Output each entry in full so that the result matches the data exactly.

• Data supplied
:::::
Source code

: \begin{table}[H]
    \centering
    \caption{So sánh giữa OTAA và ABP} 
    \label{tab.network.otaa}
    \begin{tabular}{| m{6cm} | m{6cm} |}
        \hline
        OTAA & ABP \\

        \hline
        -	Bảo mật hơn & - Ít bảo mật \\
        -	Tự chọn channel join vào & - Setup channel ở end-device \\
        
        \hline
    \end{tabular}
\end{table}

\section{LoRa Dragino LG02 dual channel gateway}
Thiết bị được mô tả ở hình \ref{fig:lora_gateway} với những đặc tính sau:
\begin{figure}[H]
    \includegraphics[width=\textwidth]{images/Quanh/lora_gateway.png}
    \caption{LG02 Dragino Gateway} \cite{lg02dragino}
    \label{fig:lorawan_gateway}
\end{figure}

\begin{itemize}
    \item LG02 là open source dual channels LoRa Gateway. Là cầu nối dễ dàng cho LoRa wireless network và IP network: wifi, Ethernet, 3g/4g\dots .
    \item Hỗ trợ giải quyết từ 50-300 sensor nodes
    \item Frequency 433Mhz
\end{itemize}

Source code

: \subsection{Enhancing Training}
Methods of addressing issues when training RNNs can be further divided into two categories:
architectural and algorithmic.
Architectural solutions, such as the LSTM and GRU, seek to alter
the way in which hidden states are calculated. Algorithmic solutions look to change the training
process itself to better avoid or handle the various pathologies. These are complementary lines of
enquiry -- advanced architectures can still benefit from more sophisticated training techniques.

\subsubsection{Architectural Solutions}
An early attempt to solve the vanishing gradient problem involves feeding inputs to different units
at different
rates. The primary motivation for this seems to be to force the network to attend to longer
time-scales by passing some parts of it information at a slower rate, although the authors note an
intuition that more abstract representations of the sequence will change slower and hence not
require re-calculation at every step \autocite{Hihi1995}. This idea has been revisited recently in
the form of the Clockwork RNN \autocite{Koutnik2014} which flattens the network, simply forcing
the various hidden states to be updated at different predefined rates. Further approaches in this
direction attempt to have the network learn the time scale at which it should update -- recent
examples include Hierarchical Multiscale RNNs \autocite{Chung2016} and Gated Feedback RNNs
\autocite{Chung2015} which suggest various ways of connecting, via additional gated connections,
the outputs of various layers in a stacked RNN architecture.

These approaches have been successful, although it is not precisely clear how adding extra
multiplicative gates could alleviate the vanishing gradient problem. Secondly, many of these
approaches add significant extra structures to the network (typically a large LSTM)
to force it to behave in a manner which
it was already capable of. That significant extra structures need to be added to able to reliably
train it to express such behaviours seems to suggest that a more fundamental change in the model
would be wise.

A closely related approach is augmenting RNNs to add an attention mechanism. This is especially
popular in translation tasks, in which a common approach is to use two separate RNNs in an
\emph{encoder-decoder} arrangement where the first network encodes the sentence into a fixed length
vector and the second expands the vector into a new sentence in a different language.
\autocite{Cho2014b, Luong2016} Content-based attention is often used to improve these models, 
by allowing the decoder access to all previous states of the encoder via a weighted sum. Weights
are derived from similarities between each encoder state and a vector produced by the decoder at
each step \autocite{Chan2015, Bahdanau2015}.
:::::
• Task output
Source code

: \begin{table}[H]
    \centering
    \caption{So sánh giữa OTAA và ABP} 
    \label{tab.network.otaa}
    \begin{tabular}{| m{6cm} | m{6cm} |}
        \hline
        OTAA & ABP \\

        \hline
        -	Bảo mật hơn & - Ít bảo mật \\
        -	Tự chọn channel join vào & - Setup channel ở end-device \\
        
        \hline
    \end{tabular}
\end{table}

\section{LoRa Dragino LG02 dual channel gateway}
Thiết bị được mô tả ở hình \ref{fig:lora_gateway} với những đặc tính sau:
\begin{figure}[H]
    \includegraphics[width=\textwidth]{images/Quanh/lora_gateway.png}
    \caption{LG02 Dragino Gateway} \cite{lg02dragino}
    \label{fig:lorawan_gateway}
\end{figure}

\begin{itemize}
    \item LG02 là open source dual channels LoRa Gateway. Là cầu nối dễ dàng cho LoRa wireless network và IP network: wifi, Ethernet, 3g/4g\dots .
    \item Hỗ trợ giải quyết từ 50-300 sensor nodes
    \item Frequency 433Mhz
\end{itemize}

Source code

: \subsection{Enhancing Training}
Methods of addressing issues when training RNNs can be further divided into two categories:
architectural and algorithmic.
Architectural solutions, such as the LSTM and GRU, seek to alter
the way in which hidden states are calculated. Algorithmic solutions look to change the training
process itself to better avoid or handle the various pathologies. These are complementary lines of
enquiry -- advanced architectures can still benefit from more sophisticated training techniques.

\subsubsection{Architectural Solutions}
An early attempt to solve the vanishing gradient problem involves feeding inputs to different units
at different
rates. The primary motivation for this seems to be to force the network to attend to longer
time-scales by passing some parts of it information at a slower rate, although the authors note an
intuition that more abstract representations of the sequence will change slower and hence not
require re-calculation at every step \autocite{Hihi1995}. This idea has been revisited recently in
the form of the Clockwork RNN \autocite{Koutnik2014} which flattens the network, simply forcing
the various hidden states to be updated at different predefined rates. Further approaches in this
direction attempt to have the network learn the time scale at which it should update -- recent
examples include Hierarchical Multiscale RNNs \autocite{Chung2016} and Gated Feedback RNNs
\autocite{Chung2015} which suggest various ways of connecting, via additional gated connections,
the outputs of various layers in a stacked RNN architecture.

These approaches have been successful, although it is not precisely clear how adding extra
multiplicative gates could alleviate the vanishing gradient problem. Secondly, many of these
approaches add significant extra structures to the network (typically a large LSTM)
to force it to behave in a manner which
it was already capable of. That significant extra structures need to be added to able to reliably
train it to express such behaviours seems to suggest that a more fundamental change in the model
would be wise.

A closely related approach is augmenting RNNs to add an attention mechanism. This is especially
popular in translation tasks, in which a common approach is to use two separate RNNs in an
\emph{encoder-decoder} arrangement where the first network encodes the sentence into a fixed length
vector and the second expands the vector into a new sentence in a different language.
\autocite{Cho2014b, Luong2016} Content-based attention is often used to improve these models, 
by allowing the decoder access to all previous states of the encoder via a weighted sum. Weights
are derived from similarities between each encoder state and a vector produced by the decoder at
each step \autocite{Chan2015, Bahdanau2015}.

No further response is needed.